By Natalie Lord
We’ve explored the concept of blockchain in general and acknowledged that it has the potential to revolutionise the banking industry. This week we continue to look at the specifics of how and where this could happen with clearance and settlements systems.
Blockchain technology offers an economical yet highly secure method of sending payments that eliminates the need for verification from third parties and beats processing times for traditional bank transfers. The fact that an average bank transfer takes three days to settle has a lot to do with the way our financial infrastructure was built.
It’s not just frustrating for the consumer, moving money around the world is a logistical challenge for the banks themselves. A simple bank transfer from one account to another has to bypass a complicated system of intermediaries, from correspondent banks to custodial services, before it reaches its final destination. The two bank balances have to be reconciled across a global financial system, comprised of a wide network of traders, funds, asset managers and more.
If you want to send money from a UnicaCredit Banca account in Italy to a Wells Fargo account in the US, the transfer will be executed through the Society for Worldwide Interbank Financial Communication (SWIFT), which send 24 million messages a day for 10,000 financial institutions.
Because UnicaCredit Banka and Wells Fargo don’t have an established financial relationship, they have to search the SWIFT network for a correspondent bank that has a relationship with both banks and can settle the transaction for a fee. Each correspondent bank maintains different ledgers, at the originating bank and the receiving bank, which means that these different ledgers have to be reconciled at the end of the day.

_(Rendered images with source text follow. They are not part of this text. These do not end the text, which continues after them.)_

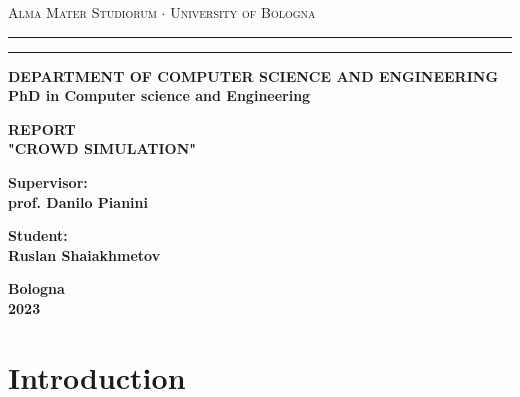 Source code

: \documentclass[12pt,a4paper]{report}
\begin{document}
\begin{titlepage}
\begin{center}
{{\Large{\textsc{Alma Mater Studiorum $\cdot$ University of
Bologna}}}} \rule[0.1cm]{15.8cm}{0.1mm}
\rule[0.5cm]{15.8cm}{0.6mm}
{\small{\bf DEPARTMENT OF COMPUTER SCIENCE AND ENGINEERING\\
PhD in Computer science and Engineering }}
\end{center}
\vspace{15mm}
\begin{center}
{\LARGE{\bf REPORT}}\\
\vspace{3mm}
{\LARGE{\bf "CROWD SIMULATION"}}\\
\vspace{3mm}
\end{center}
\vspace{40mm}
\par
\noindent
\begin{minipage}[t]{0.47\textwidth}
{\large{\bf Supervisor:\\
prof. Danilo Pianini}}
\end{minipage}
\hfill
\begin{minipage}[t]{0.47\textwidth}\raggedleft
{\large{\bf Student:\\
Ruslan Shaiakhmetov}}
\end{minipage}
\vspace{60mm}
\begin{center}
{\large{\bf Bologna \\ 2023 }}%
\end{center}
\end{titlepage}
\chapter*{Introduction}
\end{document}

The centralized SWIFT protocol doesn’t actually send the funds, it simply sends the payment orders. The actual money is then processed through a system of intermediaries. Each intermediary adds additional cost to the transaction and creates a potential point of failure. Approximately 60% of B2B payments require manual intervention, taking an average of between 15-20 minutes every time.
Blockchain technology, which serves as a decentralized “ledger” of transactions, could disrupt this state of play. Rather than using SWIFT to reconcile each financial institution’s ledger, an interbank blockchain could keep track of all transactions publicly and transparently. That means that instead of having to rely on a network of custodial services and correspondent banks, transactions could be settled directly on a public blockchain.
Further, blockchain technology allows for “atomic” transactions, or transactions that clear and settle when a payment is made. This is in contrast to current banking systems, which clear and settle a transaction days after a payment.
To start with this would help ease the costs of maintaining a global network of correspondent banks, but further, banks have estimated that blockchain innovation could cut at least US$20 billion worth of costs from the financial sector by providing better infrastructure for clearance and settlements.
Ripple, an enterprise blockchain services provider, is the most prominent player working on clearance and settlement. While the company is best known for its associated cryptocurrency XRP; Ripple itself is creating blockchain-based solutions for banks to use for clearance and settlement.
SWIFT messages are one-way, much like emails, which mean that transactions can’t be settled until each party has screened the transaction. By integrating directly with a bank’s existing databases and ledgers, Ripple’s xCurrent product provides banks with a faster, two-way communication protocol that permits real-time messaging and settlement. Ripple currently has over 100 customers signed up to experiment with its blockchain network.
R3 is another major player working on distributed ledger technology for banks. It raised US$107 million in May 2017 from a consortium of banks like Bank of America Merrill Lynch and HSBC.
Blockchain projects are doing more than just making existing processes more efficient, they’re creating entirely new types of financial activity. Next week we’ll look at how this is taking effect in the fundraising space.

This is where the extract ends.